Hitomi Kamanaka


Kamanaka Film Discussion
Wednesday, 17 October 2007
Kamanaka: He made a story about a firebird. A firebird is a symbol of energy in the universe.

Tomomi: It’s called Phoenix in English.

Kamanaka: There’s one scene I remember the firebird was leaving earth and watching earth from the universe, and then a nuclear war started on the earth. And you see such beautiful fragments of our earth. At this moment, the firebird thinks that human beings are stupid creatures for finally starting a nuclear war and then the firebird flies away. The image of ending the world was like that for me, ending up in smoke. And the image of the end of the world was caused by nuclear war.
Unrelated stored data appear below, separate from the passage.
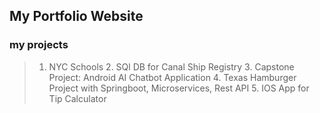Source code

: ## My Portfolio Website
### my projects
  > 1. NYC Schools
    2. SQl DB for Canal Ship Registry
    3. Capstone Project: Android AI Chatbot Application
    4. Texas Hamburger Project with Springboot, Microservices, Rest API
    5. IOS App for Tip Calculator
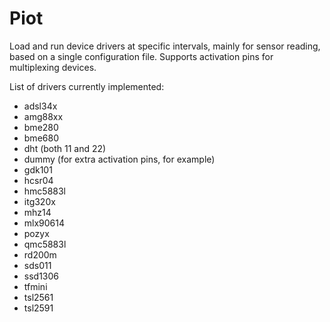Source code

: # Piot

Load and run device drivers at specific intervals, mainly for sensor reading, based on a single configuration file. Supports activation pins for multiplexing devices.

List of drivers currently implemented:

- adsl34x
- amg88xx
- bme280
- bme680
- dht (both 11 and 22)
- dummy (for extra activation pins, for example)
- gdk101
- hcsr04
- hmc5883l
- itg320x
- mhz14
- mlx90614
- pozyx
- qmc5883l
- rd200m
- sds011
- ssd1306
- tfmini
- tsl2561
- tsl2591
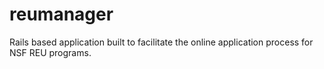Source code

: reumanager
==========

Rails based application built to facilitate the online application process for NSF REU programs.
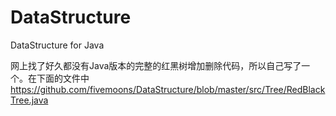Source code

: # DataStructure
DataStructure for Java

网上找了好久都没有Java版本的完整的红黑树增加删除代码，所以自己写了一个。在下面的文件中
https://github.com/fivemoons/DataStructure/blob/master/src/Tree/RedBlackTree.java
But when I went to Iraq, I met children who were dying of cancer and leukemia. I thought my image was wrong when I met Rasha. When I met Rasha in Iraq, I reversed how I saw the end of the world for all of ourselves. For example, you see the sky is blue and you feel warm. You drink hot coffee and you can taste it. So, if you live you can feel the world and the world exists for you. But when I sensed that Rasha was dying, the sense of Rasha was going away. For Rasha, the world was going away, too. Then I found out that each person and each individual person’s death was the end of the world.

In Iraq, so many children were dying, and it’s going on still—an invisible and unknown death. For each of them, it’s the end of the world.